I have the servo driver (mx-04) connected to a servo. I know this servo controller is of limited capacity, but I was wondering if servos all have a kind-of "jerky movement at very slow speed or is this an issue caused by the limits of the controller? Such as; the pulse width or frequency? OR is there a different servo I should get? Maybe a slower servo?
Can we get a really smooth movement from a servo at slow… really slow… speed?
You probably need to better define the magnitude of the jerky behavior you are observing. I’ve tested a cheap servo and the smallest movements it can make are approx. .5 deg increments.

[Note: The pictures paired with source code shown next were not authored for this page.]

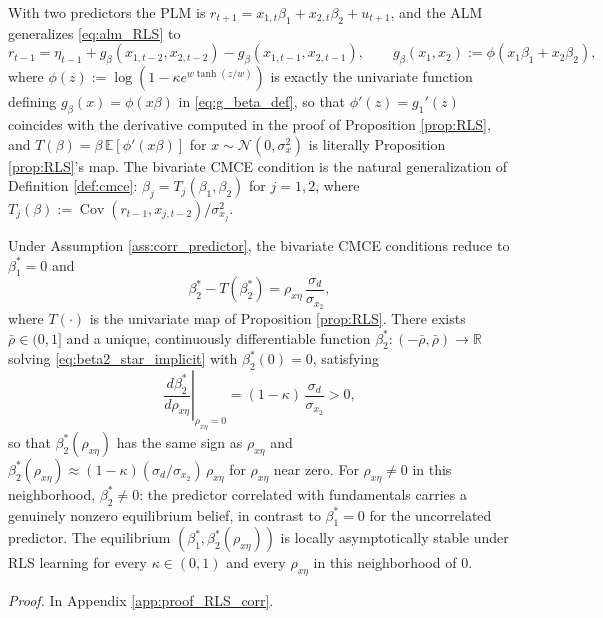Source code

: With two predictors the PLM is $r_{t+1}=x_{1,t}\beta_1+x_{2,t}\beta_2+u_{t+1}$, and the ALM generalizes \eqref{eq:alm_RLS} to
\begin{equation}\label{eq:alm_bivariate}
r_{t-1}=\eta_{t-1}+g_\beta(x_{1,t-2},x_{2,t-2})-g_\beta(x_{1,t-1},x_{2,t-1}), \qquad g_\beta(x_1,x_2):=\phi(x_1\beta_1+x_2\beta_2),
\end{equation}
where $\phi(z):=\log(1-\kappa e^{w\tanh(z/w)})$ is exactly the univariate function defining $g_\beta(x)=\phi(x\beta)$ in \eqref{eq:g_beta_def}, so that $\phi'(z)=g_1'(z)$ coincides with the derivative computed in the proof of Proposition \ref{prop:RLS}, and $T(\beta)=\beta\,\mathbb E[\phi'(x\beta)]$ for $x\sim\mathcal N(0,\sigma_x^2)$ is literally Proposition \ref{prop:RLS}'s map. The bivariate CMCE condition is the natural generalization of Definition \ref{def:cmce}: $\beta_j=T_j(\beta_1,\beta_2)$ for $j=1,2$, where $T_j(\beta):=\operatorname{Cov}(r_{t-1},x_{j,t-2})/\sigma_{x_j}^2$.

\begin{proposition}\label{prop:corr_equilibrium}
Under Assumption \ref{ass:corr_predictor}, the bivariate CMCE conditions reduce to $\beta_1^*=0$ and
\begin{equation}\label{eq:beta2_star_implicit}
\beta_2^* - T(\beta_2^*) = \rho_{x\eta}\,\frac{\sigma_d}{\sigma_{x_2}},
\end{equation}
where $T(\cdot)$ is the univariate map of Proposition \ref{prop:RLS}. There exists $\bar\rho\in(0,1]$ and a unique, continuously differentiable function $\beta_2^*:(-\bar\rho,\bar\rho)\to\mathbb R$ solving \eqref{eq:beta2_star_implicit} with $\beta_2^*(0)=0$, satisfying
\begin{equation}\label{eq:beta2_star_deriv}
\left.\frac{d\beta_2^*}{d\rho_{x\eta}}\right|_{\rho_{x\eta}=0} = (1-\kappa)\,\frac{\sigma_d}{\sigma_{x_2}} > 0,
\end{equation}
so that $\beta_2^*(\rho_{x\eta})$ has the same sign as $\rho_{x\eta}$ and $\beta_2^*(\rho_{x\eta})\approx(1-\kappa)(\sigma_d/\sigma_{x_2})\,\rho_{x\eta}$ for $\rho_{x\eta}$ near zero. For $\rho_{x\eta}\neq 0$ in this neighborhood, $\beta_2^*\neq0$: the predictor correlated with fundamentals carries a genuinely nonzero equilibrium belief, in contrast to $\beta_1^*=0$ for the uncorrelated predictor. The equilibrium $(\beta_1^*,\beta_2^*(\rho_{x\eta}))$ is locally asymptotically stable under RLS learning for every $\kappa\in(0,1)$ and every $\rho_{x\eta}$ in this neighborhood of $0$.
\end{proposition}
\textit{Proof.} In Appendix \ref{app:proof_RLS_corr}.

Servo jerkiness can be caused by a number of factors. A lot of time, it comes from overshoot of the commanded position, which can be limited in a number of ways:
Running the servo against some small amount of load can tend to reduce the overshoot, as it has to actually do a bit of work to get to the commanded position. Note that depending on how much and the method by which this load is imposed can have an effect - possibly detrimental - on your positioning accuracy and the ability to hold a position steadily. Also, too much load can make the servo work hard all the time, leading to premature failure.
Running the servo at a lower voltage means that it will be less “peppy” when trying to move it a commanded position, and will therefore be less likely to overshoot its target. You’ll lose a bit of torque, but if you’re only moving something light, this might not be a huge factor. Speed is also reduced, but you’ve already said that you’re trying to go slow.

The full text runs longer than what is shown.